**THE PROBLEM**
Copy verbatim the block of lines in the entries below whose first line contains "(and villain), locking." and whose last line contains "Where it applies, this". Leave out all other lines.
THE RECORDS Start Marker
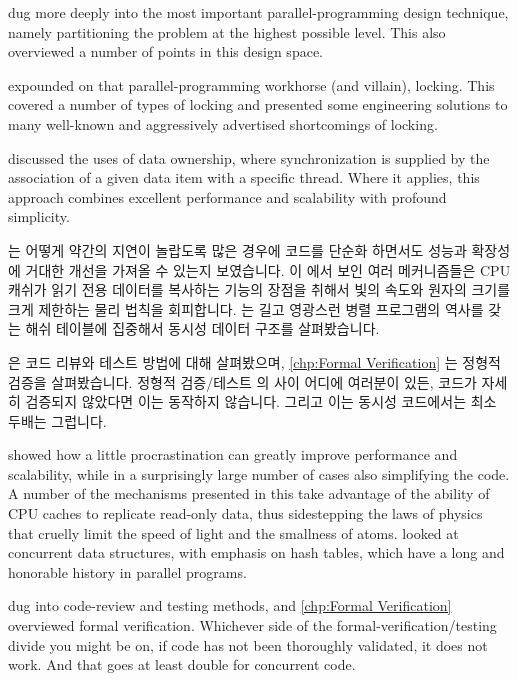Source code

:  dug more deeply
into the most important parallel-programming design technique, namely
partitioning the problem at the highest possible level.
This  also
overviewed a number of points in this design space.

 expounded on that parallel-programming workhorse
(and villain), locking.
This  covered a number of types of locking
and presented some engineering solutions to many well-known and
aggressively advertised shortcomings of locking.

 discussed the uses of data ownership, where
synchronization is supplied by the association of a given data item
with a specific thread.
Where it applies, this approach combines excellent performance and
scalability with profound simplicity.

\fi

 는 어떻게 약간의 지연이 놀랍도록 많은 경우에
코드를 단순화 하면서도 성능과 확장성에 거대한 개선을 가져올 수 있는지
보였습니다.
이  에서 보인 여러 메커니즘들은 CPU 캐쉬가
읽기 전용 데이터를 복사하는 기능의 장점을 취해서 빛의 속도와 원자의 크기를 크게
제한하는 물리 법칙을 회피합니다.
 는 길고 영광스런 병렬 프로그램의 역사를 갖는 해쉬
테이블에 집중해서 동시성 데이터 구조를 살펴봤습니다.

 은 코드 리뷰와 테스트 방법에 대해 살펴봤으며,
\cref{chp:Formal Verification} 는 정형적 검증을 살펴봤습니다.
정형적 검증/\-테스트 의 사이 어디에 여러분이 있든, 코드가 자세히 검증되지
않았다면 이는 동작하지 않습니다.
그리고 이는 동시성 코드에서는 최소 두배는 그럽니다.

\iffalse

 showed how a little procrastination can
greatly improve performance and scalability, while in a surprisingly large
number of cases also simplifying the code.
A number of the mechanisms presented in this
take advantage of the ability of CPU caches to replicate read-only data,
thus sidestepping the laws of physics that cruelly limit the speed of
light and the smallness of atoms.
 looked at concurrent data structures, with
emphasis on hash tables, which have a long and honorable history in
parallel programs.

 dug into code-review and testing methods, and
\cref{chp:Formal Verification} overviewed formal verification.
Whichever side of the formal-verification/\-testing divide you might
be on, if code has not been thoroughly validated, it does not work.
And that goes at least double for concurrent code.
THE RECORDS End Marker
**WRITTEN REPLY**
(and villain), locking.
This  covered a number of types of locking
and presented some engineering solutions to many well-known and
aggressively advertised shortcomings of locking.

 discussed the uses of data ownership, where
synchronization is supplied by the association of a given data item
with a specific thread.
Where it applies, this approach combines excellent performance and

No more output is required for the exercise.